Despite the challenges faced by many in 2020, WFP continued to make progress on realizing its vision of expanding the R4 Rural Resilience Initiative to insure a total of 500,000 faming households by 2022. There were a number of successes this year as the initiative scaled up into three new countries (Bangladesh, Mozambique and Madagascar), new products developed to meet the needs of smallholder farmers as well as pastoralists and the groundwork laid for expansion into the Latin American and Caribbean region in 2021. WFP continued expansion in 2020 of its flagship macroinsurance programme, ARC Replica, ensuring that people experiencing extreme drought on top of the impacts of Covid-19 still received life-saving assistance. Below is a breakdown of the number of people protected through insurance accessed through WFP’s climate risk financing programmes:

Country No. of People benefiting from Microinsurance No.  of People benefiting from Macroinsurance
Bangladesh 10,000 Ø
Burkina Faso 167002,500 110,000
Ethiopia 335,000 farmers

77,500 pastoralists

The Gambia Ø 41,000
Kenya 61,000 Ø
Madagascar 17,500* Ø
Malawi 350,000* Ø
Mali Ø 744,780
Mauritania Ø 107,500
Mozambique 13,000* Ø
Senegal 44,900 (not covered by WFP)
Zambia 39,250 farmers

25,000 livestock policies

Zimbabwe 30,000* 269,500
TOTALS 1,013,150 1,272,780

* Denotes projected policy coverage numbers as enrollment is ongoing

† WFP provides microinsurance policies to individual households, estimating an average household size of 5 people


WFP’s Other Key Achievements in 2020

WFP also achieved key milestones during 2020 that will support the organization with providing the appropriate tools and products for effective climate risk management. Specifically, these include:

  • WFP launched its first insurance product protecting households from catastrophic flooding in Bangladesh. The scheme has paid out in its first year, with participants receiving approximately 30 USD through the B-cash mobile banking platform.
  • ARC Replica had payouts triggered from 2019/20 policies in Mauritania and Zimbabwe – providing early assistance to 4000 people in Mauritania and 40,000 people in Zimbabwe through WFP purchased policies.
  • WFP’s Senegal Country Office initiated implementation of WFP’s first Green Climate Fund project.
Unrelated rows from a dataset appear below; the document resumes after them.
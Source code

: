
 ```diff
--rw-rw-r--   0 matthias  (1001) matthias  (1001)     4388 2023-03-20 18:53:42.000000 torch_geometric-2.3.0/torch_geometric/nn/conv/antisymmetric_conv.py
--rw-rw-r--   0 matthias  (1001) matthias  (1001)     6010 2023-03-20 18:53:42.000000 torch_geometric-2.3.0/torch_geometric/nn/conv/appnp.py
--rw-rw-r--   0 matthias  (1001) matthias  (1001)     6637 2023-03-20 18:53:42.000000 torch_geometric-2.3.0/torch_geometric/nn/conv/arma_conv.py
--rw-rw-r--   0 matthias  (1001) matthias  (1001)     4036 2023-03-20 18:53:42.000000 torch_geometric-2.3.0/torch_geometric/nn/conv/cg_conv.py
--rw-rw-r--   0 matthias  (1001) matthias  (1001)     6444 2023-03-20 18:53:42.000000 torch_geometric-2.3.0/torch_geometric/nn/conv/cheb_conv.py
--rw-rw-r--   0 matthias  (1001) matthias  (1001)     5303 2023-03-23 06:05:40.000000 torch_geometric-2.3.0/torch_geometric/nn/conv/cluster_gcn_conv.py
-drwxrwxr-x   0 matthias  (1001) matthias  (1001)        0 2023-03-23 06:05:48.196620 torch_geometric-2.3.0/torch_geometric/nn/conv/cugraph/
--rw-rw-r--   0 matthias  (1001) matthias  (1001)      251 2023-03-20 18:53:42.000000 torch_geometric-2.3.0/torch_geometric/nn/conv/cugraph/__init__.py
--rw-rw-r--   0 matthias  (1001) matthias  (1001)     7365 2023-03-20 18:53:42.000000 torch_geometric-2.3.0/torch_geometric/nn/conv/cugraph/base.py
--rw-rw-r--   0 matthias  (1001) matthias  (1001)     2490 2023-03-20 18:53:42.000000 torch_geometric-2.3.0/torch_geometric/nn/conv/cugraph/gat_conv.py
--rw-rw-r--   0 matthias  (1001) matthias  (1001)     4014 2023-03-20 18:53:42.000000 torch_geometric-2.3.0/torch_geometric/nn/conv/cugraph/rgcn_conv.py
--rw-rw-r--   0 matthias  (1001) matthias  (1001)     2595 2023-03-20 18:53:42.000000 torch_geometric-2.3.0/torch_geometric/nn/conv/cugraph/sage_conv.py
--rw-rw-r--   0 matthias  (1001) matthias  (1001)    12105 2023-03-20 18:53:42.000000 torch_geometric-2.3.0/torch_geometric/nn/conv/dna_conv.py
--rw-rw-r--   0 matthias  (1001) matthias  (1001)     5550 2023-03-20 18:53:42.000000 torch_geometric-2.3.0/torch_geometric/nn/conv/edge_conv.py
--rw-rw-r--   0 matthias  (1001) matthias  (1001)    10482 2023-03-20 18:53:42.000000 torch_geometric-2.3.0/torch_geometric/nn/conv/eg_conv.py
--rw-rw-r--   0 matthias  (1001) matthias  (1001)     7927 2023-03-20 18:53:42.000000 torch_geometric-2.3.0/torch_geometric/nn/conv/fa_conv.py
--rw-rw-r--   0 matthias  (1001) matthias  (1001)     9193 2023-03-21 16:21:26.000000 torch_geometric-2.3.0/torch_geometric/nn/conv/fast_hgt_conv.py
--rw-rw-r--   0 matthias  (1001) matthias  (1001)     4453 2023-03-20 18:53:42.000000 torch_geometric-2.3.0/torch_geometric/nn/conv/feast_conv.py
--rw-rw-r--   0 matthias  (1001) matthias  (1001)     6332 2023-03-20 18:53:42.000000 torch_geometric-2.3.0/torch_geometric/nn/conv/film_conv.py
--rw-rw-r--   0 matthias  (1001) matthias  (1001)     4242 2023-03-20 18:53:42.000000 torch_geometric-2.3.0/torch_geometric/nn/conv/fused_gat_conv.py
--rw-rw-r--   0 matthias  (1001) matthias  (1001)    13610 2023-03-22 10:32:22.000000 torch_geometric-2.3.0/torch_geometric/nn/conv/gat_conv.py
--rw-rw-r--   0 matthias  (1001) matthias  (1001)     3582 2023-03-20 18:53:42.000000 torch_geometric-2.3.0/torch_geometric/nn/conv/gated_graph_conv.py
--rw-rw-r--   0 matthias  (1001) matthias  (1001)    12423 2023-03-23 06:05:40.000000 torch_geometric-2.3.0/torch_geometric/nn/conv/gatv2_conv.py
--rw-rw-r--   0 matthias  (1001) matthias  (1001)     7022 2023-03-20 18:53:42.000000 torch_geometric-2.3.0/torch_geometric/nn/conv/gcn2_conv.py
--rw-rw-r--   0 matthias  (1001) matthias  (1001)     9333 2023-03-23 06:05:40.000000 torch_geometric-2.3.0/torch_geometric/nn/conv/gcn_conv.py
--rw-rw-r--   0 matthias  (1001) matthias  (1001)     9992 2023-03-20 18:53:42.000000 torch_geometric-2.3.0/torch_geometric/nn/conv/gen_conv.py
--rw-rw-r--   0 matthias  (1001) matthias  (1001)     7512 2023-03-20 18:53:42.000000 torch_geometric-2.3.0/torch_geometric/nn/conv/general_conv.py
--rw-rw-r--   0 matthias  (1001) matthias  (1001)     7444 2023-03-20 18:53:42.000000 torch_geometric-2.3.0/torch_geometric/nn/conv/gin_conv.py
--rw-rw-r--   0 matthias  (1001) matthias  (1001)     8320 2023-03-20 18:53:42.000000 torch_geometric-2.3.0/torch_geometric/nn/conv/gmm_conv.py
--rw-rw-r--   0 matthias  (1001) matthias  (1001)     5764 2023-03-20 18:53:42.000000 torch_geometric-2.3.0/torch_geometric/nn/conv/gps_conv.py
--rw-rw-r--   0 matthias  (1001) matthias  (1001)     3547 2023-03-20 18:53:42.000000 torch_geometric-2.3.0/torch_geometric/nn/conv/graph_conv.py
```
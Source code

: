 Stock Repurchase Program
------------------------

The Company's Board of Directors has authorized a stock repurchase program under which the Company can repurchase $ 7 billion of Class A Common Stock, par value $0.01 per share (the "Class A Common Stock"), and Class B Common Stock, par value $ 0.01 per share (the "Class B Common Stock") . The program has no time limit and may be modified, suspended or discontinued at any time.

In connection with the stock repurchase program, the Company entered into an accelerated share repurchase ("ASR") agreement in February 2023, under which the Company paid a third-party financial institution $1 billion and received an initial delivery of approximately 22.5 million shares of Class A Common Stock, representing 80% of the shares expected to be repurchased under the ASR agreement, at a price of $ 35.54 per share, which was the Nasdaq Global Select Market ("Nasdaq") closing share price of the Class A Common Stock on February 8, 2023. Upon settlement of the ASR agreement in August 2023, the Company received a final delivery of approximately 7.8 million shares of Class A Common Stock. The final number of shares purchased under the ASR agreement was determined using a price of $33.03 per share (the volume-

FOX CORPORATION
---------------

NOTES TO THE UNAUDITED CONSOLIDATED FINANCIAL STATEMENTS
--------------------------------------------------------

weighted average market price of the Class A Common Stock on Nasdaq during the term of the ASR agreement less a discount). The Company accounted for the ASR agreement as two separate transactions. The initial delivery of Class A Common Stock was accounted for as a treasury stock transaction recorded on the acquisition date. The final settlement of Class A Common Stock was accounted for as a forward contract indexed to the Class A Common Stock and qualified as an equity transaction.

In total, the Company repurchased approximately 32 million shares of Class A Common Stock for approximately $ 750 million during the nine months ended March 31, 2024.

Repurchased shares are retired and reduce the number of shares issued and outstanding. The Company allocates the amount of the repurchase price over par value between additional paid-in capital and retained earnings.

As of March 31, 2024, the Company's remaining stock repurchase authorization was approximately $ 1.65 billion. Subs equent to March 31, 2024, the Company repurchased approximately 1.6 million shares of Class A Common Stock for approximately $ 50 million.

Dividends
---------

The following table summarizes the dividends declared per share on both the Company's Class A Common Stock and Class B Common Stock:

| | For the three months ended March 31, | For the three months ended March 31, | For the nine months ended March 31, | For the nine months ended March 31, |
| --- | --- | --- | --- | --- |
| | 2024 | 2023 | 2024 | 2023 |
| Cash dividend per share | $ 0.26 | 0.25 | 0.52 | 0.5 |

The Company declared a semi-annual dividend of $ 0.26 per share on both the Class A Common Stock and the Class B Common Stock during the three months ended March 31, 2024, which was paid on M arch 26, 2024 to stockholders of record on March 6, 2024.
The project will scale-up access to microinsurance for 45,000 vulnerable farming households.
  • WFP has continued to develop its portfolio of livestock insurance products, with the Satellite Index Insurance for Pastoralists in Ethiopia (SIIPE) programme providing 15,500 pastoralist households with index-based livestock insurance and the Zambia Country Office introduced livestock insurance for 5,000 households.
  • WFP’s Regional Office in Latin America and the Caribbean established a Risk Financing Strategy to encourage the adoption of innovative, responsible, sustainable and scalable risk financing tools to build resilience for the most vulnerable and food insecure. Inspired by this regional strategy, Guatemala is adopting a layered approach where the complementarity between microinsurance, forecast-based financing (FbF), and macro and meso risk financing tools is at the core. Other countries such as Dominica, Cuba, Dominican Republic, Haiti and El Salvador are currently exploring the pathways to integrate risk financing tools within their programmes.